Attorney petitions high court for release
In the interests of justice, the state Supreme Court should free David Munchinski from jail immediately, according to a petition filed by his attorney. Washington County attorney Noah Geary asked the state’s highest court to reverse a Superior Court ruling that is keeping Munchinski, 52, in prison while the attorney general’s office appeals a ruling that overturned his dual murder convictions.
In October, Northumberland Senior Judge Barry F. Feudale ruled three former Fayette County prosecutors withheld so much evidence against Munchinski during three separate court appearances that the only remedy was to overturn his convictions. Feudale also barred prosecutors from retrying Munchinski in the Dec. 2, 1977, deaths of James P. Alford and Raymond Gierke.
Feudale was called in to hear the case because two of the former prosecutors involved in allegedly intentionally withholding evidence are now sitting Fayette County judges.
The men were shot to death in a Bear Rocks, Bullskin Township, chalet, reportedly over drugs.
Munchinski and Leon Scaglione were arrested in 1982, and both were later convicted. Scaglione has since died in prison, but Munchinski has always professed his innocence.
Late last year, Feudale ruled that he had no authority to set bond while the state appeals his decision to overturn the conviction. Geary took the issue to the Superior Court, which ruled Feudale could determine bail in the case.
In January, when Feudale ruled that Munchinski should be free on a recognizance bond, state prosecutors immediately asked for a stay, and for the Superior Court to reverse the decision.
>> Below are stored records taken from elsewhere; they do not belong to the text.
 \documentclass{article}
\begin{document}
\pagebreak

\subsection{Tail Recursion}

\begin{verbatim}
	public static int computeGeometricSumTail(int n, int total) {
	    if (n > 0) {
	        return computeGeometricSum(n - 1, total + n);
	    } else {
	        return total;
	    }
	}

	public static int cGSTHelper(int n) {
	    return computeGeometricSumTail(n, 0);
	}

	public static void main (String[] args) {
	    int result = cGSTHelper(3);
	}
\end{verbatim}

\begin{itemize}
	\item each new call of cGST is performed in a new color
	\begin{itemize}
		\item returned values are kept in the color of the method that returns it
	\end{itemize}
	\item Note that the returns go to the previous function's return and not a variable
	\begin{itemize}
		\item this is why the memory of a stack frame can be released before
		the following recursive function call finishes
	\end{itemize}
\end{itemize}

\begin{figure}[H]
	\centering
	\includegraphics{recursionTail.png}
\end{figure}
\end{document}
The court did so later in the month.
With a petition asking the Superior Court to reverse its order already filed, Geary took the extra step Thursday of asking the Supreme Court to evaluate the case and reverse the lower court’s order.
He cited eight reasons the Supreme Court should reverse, including a claim that the state Superior Court’s reversal of Feudale’s bond decision was “directly contradictory” to their earlier order that the judge should set bail.
Geary also wrote that because Munchinski’s case was so extraordinary, that the “interests of judge compel the reversal of the … order.”
“Although there are seven independent and adequate legal grounds which mandate reversal of the .. order of Jan. 21, in light of the extraordinary (and strongly suggested, criminal) misconduct committed in this case, it would be a mockery of justice and perverse to make the wrongfully convicted petitioner spend one more day in prison,” he wrote.
He has asked the Supreme Court to order the attorney general’s office to file a response immediately instead of waiting the customary 14 days to do so, “in light of (Munchinski’s) liberty interests.”